### [WHAT YOU SHOULD DO]
What is needed is an exact copy of the line where "Impute Missing Data and Clean Data" appears plus every later line in the material.

### [EXTRACTED ENTRIES]
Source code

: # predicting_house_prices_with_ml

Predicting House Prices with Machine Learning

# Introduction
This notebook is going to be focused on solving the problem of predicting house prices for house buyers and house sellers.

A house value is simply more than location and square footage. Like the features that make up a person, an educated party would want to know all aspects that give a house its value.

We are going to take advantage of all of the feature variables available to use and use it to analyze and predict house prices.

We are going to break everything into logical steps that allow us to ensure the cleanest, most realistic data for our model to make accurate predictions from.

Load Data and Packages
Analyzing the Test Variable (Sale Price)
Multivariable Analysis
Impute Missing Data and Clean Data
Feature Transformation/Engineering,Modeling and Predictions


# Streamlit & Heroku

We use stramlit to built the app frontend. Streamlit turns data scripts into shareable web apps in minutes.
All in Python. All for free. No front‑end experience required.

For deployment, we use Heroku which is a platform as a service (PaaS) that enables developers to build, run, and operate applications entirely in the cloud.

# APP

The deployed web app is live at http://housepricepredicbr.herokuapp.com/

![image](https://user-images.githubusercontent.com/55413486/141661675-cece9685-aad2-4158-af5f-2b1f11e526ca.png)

### [YOUR RESPONSE]
Impute Missing Data and Clean Data
Feature Transformation/Engineering,Modeling and Predictions


# Streamlit & Heroku

We use stramlit to built the app frontend. Streamlit turns data scripts into shareable web apps in minutes.
All in Python. All for free. No front‑end experience required.

For deployment, we use Heroku which is a platform as a service (PaaS) that enables developers to build, run, and operate applications entirely in the cloud.

# APP

The deployed web app is live at http://housepricepredicbr.herokuapp.com/

![image](https://user-images.githubusercontent.com/55413486/141661675-cece9685-aad2-4158-af5f-2b1f11e526ca.png)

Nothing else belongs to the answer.